Navigating the Dual Challenges of Connectivity and Cultural Preservation in Pacific Islands EdTech Strategies (PacREF Framework)

Faleupolu Tuiatua

Abstract


This study examines the educational technology (EdTech) strategies of Pacific Island nations, with particular focus on Fiji, Samoa, and Papua New Guinea, as framed within the Pacific Regional Education Framework (PacREF) 2018-2030 and the UNESCO Global Education Monitoring (GEM) Report 2024. Pacific Island states occupy a structurally distinctive position in the global EdTech landscape, confronting simultaneously the imperatives of digital connectivity and the equally urgent obligation to preserve the linguistic diversity, indigenous epistemologies, and communal pedagogical traditions that constitute the irreplaceable cultural heritage of the Pacific. The research employs a Comparative Policy Analysis and Institutional Case Studies methodology, systematically evaluating national ICT education budget allocations, infrastructure investment strategies, and digital content development expenditures across the three focal countries, situating these within the regional policy architecture of PacREF's Quality and Relevance pillar. The comparative analysis reveals a persistent and structurally embedded tension between infrastructure-first investment logics, which prioritise broadband connectivity, device provisioning, and platform deployment, and culturally responsive content development approaches that centre vernacular language instruction, place-based indigenous knowledge, and community-led pedagogical design.
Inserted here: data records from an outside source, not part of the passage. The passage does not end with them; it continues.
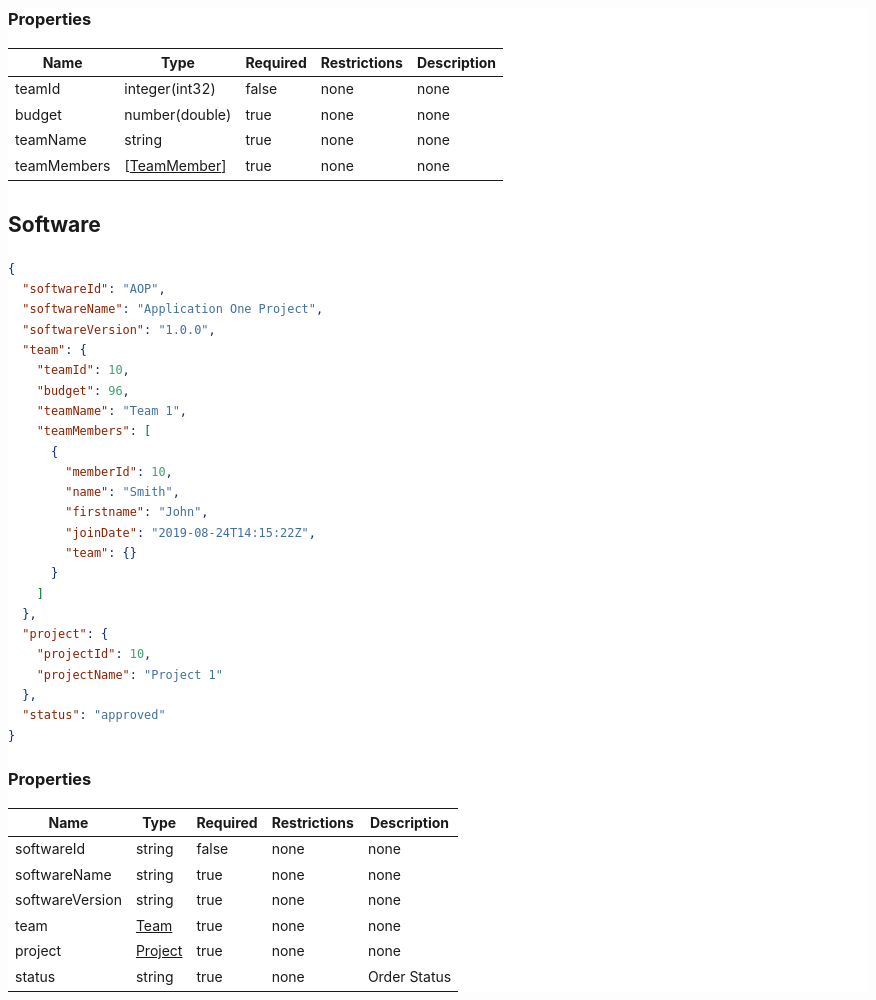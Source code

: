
 ```json
```

### Properties

|Name|Type|Required|Restrictions|Description|
|---|---|---|---|---|
|teamId|integer(int32)|false|none|none|
|budget|number(double)|true|none|none|
|teamName|string|true|none|none|
|teamMembers|[[TeamMember](#schemateammember)]|true|none|none|

<h2 id="tocS_Software">Software</h2>

<a id="schemasoftware"></a>
<a id="schema_Software"></a>
<a id="tocSsoftware"></a>
<a id="tocssoftware"></a>

```json
{
  "softwareId": "AOP",
  "softwareName": "Application One Project",
  "softwareVersion": "1.0.0",
  "team": {
    "teamId": 10,
    "budget": 96,
    "teamName": "Team 1",
    "teamMembers": [
      {
        "memberId": 10,
        "name": "Smith",
        "firstname": "John",
        "joinDate": "2019-08-24T14:15:22Z",
        "team": {}
      }
    ]
  },
  "project": {
    "projectId": 10,
    "projectName": "Project 1"
  },
  "status": "approved"
}

```

### Properties

|Name|Type|Required|Restrictions|Description|
|---|---|---|---|---|
|softwareId|string|false|none|none|
|softwareName|string|true|none|none|
|softwareVersion|string|true|none|none|
|team|[Team](#schemateam)|true|none|none|
|project|[Project](#schemaproject)|true|none|none|
|status|string|true|none|Order Status|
Quantitative analysis of national education budget datasets demonstrates that, in all three focal countries, ICT infrastructure investment substantially outpaces funding for culturally localised content development, creating digital learning environments where connectivity is technically available but pedagogically alienating for learners from indigenous and rural Pacific communities. Drawing on PacREF's conceptual architecture, this study articulates a policy rebalancing framework, the Dual Investment Equilibrium Model (DIEM), that proposes evidence-based criteria for calibrating EdTech investment between infrastructure and culturally responsive content to maximise educational quality, equity, and cultural sustainability across the Pacific Island context.